WordPress Service Finder Plugin Exploit Hits 13,800 Sites

Attackers are actively exploiting a vulnerability in the Service Finder Bookings WordPress plugin to hijack administrator accounts without authentication. Since public disclosure, security researchers have blocked more than 13,800 exploitation attempts targeting approximately 6,000 WordPress sites using the vulnerable plugin.

The flaw, tracked as CVE-2025-5947, exists in all versions of Service Finder Bookings through 6.0. The plugin provides appointment scheduling for service businesses and integrates with the Service Finder theme—a commercial WordPress theme with thousands of active installations.

How the Attack Works

The vulnerability exists in the _service_finder_switch_back() function, which handles user session switching. The function failed to properly validate or authenticate cookie values before establishing user sessions.

Attackers exploit this by manipulating the original_user_id cookie in their HTTP requests. When they send a GET request with the switch_back parameter and a spoofed cookie containing an administrator's user ID, the plugin dutifully logs them in as that administrator. No password required. No authentication checks. Just cookie manipulation.

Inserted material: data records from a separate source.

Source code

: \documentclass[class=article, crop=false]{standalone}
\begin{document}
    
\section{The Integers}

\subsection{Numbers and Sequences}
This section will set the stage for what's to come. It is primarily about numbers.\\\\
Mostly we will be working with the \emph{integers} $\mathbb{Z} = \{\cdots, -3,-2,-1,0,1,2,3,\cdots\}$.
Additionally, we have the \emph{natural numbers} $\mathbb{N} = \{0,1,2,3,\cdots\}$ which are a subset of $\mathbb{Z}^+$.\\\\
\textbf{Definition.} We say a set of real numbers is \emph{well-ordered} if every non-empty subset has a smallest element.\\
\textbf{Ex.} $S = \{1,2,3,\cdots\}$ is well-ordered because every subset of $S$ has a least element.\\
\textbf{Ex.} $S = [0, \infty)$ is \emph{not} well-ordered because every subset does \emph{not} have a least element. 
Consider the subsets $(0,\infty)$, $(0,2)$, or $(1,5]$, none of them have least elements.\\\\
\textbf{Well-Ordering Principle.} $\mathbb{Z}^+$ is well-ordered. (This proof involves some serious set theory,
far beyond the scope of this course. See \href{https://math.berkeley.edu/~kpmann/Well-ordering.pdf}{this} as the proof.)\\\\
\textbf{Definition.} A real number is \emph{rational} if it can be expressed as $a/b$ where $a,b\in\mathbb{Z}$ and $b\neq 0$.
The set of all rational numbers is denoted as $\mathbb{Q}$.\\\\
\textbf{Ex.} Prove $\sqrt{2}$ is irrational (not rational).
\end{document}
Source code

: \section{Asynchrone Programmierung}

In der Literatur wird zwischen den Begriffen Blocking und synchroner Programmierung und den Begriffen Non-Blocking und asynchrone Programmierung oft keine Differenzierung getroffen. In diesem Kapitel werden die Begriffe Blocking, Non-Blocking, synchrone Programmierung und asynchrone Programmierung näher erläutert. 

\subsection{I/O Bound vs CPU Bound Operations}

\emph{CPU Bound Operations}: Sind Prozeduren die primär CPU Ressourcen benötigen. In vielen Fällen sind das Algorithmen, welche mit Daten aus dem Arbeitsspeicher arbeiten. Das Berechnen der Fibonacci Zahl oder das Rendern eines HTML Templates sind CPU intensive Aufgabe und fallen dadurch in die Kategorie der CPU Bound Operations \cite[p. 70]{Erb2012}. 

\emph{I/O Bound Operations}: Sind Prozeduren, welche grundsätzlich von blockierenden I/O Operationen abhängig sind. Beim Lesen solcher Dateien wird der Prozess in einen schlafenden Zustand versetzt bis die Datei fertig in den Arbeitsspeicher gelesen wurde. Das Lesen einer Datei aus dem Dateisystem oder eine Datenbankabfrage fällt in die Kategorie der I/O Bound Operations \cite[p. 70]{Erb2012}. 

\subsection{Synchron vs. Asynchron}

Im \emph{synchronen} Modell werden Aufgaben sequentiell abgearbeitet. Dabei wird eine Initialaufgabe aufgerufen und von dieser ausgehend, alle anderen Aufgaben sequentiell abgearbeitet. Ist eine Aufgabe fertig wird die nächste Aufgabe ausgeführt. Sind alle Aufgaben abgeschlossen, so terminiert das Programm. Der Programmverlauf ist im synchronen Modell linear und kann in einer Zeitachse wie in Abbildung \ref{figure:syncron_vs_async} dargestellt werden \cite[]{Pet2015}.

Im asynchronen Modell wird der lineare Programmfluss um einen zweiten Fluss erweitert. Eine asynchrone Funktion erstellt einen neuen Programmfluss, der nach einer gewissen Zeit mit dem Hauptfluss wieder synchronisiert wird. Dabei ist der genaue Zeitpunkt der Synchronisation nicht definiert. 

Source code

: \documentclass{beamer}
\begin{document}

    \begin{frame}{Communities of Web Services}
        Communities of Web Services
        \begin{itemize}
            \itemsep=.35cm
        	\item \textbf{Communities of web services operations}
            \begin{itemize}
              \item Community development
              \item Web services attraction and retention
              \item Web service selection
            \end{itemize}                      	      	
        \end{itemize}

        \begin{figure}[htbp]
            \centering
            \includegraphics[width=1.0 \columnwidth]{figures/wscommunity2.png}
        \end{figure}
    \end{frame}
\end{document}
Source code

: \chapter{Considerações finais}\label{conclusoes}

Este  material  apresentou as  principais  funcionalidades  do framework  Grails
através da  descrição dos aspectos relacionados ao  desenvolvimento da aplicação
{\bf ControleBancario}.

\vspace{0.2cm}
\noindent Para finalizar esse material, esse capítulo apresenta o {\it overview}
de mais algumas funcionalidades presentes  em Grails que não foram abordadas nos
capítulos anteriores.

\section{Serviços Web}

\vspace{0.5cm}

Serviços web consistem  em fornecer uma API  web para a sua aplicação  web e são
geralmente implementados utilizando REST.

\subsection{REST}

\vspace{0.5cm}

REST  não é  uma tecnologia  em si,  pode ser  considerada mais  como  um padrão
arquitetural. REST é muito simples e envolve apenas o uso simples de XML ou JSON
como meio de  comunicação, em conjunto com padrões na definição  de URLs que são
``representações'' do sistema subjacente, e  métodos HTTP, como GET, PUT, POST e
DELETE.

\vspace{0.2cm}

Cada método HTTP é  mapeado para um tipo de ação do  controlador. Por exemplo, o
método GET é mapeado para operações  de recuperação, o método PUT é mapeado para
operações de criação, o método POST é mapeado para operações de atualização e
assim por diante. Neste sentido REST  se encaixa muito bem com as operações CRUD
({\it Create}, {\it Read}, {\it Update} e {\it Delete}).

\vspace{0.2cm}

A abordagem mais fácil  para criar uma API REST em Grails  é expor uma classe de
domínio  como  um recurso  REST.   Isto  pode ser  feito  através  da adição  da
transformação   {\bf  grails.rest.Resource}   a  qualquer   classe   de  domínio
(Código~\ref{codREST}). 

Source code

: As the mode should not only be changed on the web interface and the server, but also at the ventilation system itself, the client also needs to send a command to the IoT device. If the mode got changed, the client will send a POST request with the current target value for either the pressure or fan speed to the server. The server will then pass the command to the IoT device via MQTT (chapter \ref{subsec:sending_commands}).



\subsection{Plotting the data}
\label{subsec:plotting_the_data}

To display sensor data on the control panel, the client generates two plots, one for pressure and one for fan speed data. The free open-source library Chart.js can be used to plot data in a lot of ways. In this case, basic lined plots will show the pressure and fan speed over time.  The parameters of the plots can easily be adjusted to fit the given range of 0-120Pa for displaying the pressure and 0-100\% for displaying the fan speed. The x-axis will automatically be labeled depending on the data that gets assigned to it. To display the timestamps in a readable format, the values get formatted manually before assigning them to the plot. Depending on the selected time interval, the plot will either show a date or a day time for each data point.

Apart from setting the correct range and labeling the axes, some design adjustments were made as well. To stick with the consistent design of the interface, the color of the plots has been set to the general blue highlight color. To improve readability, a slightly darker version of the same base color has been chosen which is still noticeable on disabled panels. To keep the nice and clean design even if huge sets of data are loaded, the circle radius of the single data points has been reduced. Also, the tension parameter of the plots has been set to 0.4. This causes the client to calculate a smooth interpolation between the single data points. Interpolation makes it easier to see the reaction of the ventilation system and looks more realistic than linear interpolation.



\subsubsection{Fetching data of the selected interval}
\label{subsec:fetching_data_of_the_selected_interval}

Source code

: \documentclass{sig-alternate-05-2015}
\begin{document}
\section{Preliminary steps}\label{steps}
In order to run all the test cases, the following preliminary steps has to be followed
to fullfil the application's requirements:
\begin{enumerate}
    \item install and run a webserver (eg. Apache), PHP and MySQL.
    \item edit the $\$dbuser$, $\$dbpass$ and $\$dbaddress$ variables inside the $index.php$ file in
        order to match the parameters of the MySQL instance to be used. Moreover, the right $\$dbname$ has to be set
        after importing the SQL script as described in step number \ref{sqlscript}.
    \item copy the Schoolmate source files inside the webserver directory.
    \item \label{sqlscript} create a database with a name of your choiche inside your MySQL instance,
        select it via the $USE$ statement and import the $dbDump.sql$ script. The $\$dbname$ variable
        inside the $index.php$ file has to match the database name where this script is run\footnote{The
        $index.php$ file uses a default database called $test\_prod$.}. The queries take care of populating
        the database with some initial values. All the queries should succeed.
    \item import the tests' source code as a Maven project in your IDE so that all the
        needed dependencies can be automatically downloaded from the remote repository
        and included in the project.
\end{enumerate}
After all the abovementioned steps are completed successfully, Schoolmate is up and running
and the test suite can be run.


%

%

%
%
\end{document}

The attack sequence is trivial:

1. Send GET request to target site with switch_back parameter
2. Include original_user_id cookie set to administrator account ID (typically "1")
3. Receive authenticated administrator session

Once attackers have admin access, they can install backdoor plugins, inject malicious JavaScript, create additional admin accounts for persistence, or redirect visitors to phishing pages. The escalation from vulnerability to complete site compromise takes seconds.

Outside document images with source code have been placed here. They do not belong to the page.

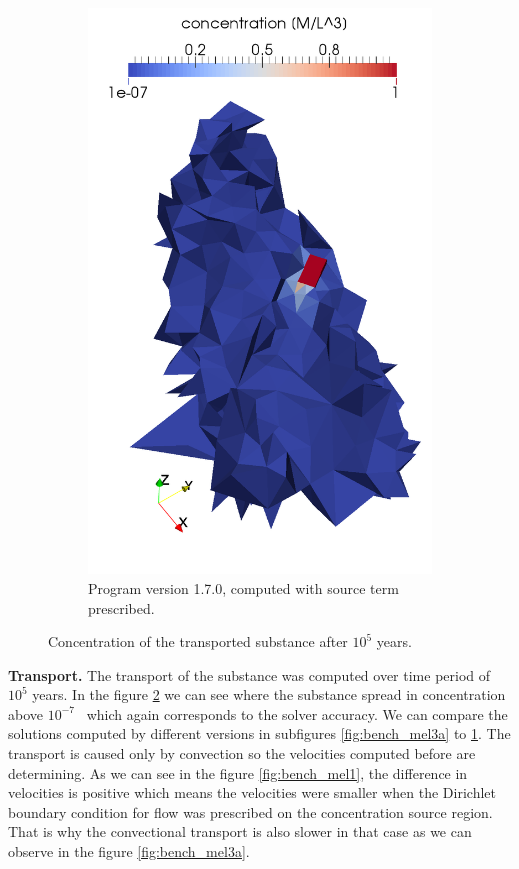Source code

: \begin{figure}[!h]
\begin{subfigure}[b]{0.3\textwidth}
        \includegraphics[width=\textwidth]{tests_graphics/transport_end_170.pdf}
        \caption{Program version 1.7.0, computed with source term prescribed.}
        \label{fig:bench_mel3c}
    \end{subfigure}
    \caption{Concentration of the transported substance after $10^5$ years.}
    \label{fig:bench_mel3}
\end{figure}

\textbf{Transport.}
The transport of the substance was computed over time period of $10^5$ years. In the figure \ref{fig:bench_mel3} we can see 
where the substance spread in concentration above $10^{-7}$~ which again corresponds to the solver accuracy.
We can compare the solutions computed by different versions in subfigures \ref{fig:bench_mel3a} to \ref{fig:bench_mel3c}.
The transport is caused only by convection so the velocities computed before are determining. As we can see in the figure 
\ref{fig:bench_mel1}, the difference in velocities is positive which means the velocities were smaller when the Dirichlet 
boundary condition for flow was prescribed on the concentration source region. That is why the convectional transport is 
also slower in that case as we can observe in the figure \ref{fig:bench_mel3a}.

Active Exploitation Underway

Security researchers identified five IP addresses conducting the majority of attacks:

• Primary attack sources have been added to major threat intelligence blocklists
• Attack volume increased sharply following public vulnerability disclosure
• Automated scanning suggests attackers are enumerating all accessible Service Finder installations

The 13,800 blocked attempts represent only attacks caught by monitoring services. Actual exploitation attempts are likely higher, particularly against sites without web application firewalls or security plugins.

Remediation Steps

Site administrators running Service Finder Bookings should:

1. Update immediately to version 6.1 or later, which patches CVE-2025-5947
2. Audit administrator accounts for any unauthorized additions
3. Review plugin installations for backdoors or unknown plugins
4. Check theme files for injected JavaScript or modified PHP
5. Enable automatic updates for plugins and WordPress core

For sites that cannot immediately update, implementing a web application firewall rule to block requests containing the switch_back parameter provides temporary mitigation. This breaks legitimate session switching functionality but prevents exploitation.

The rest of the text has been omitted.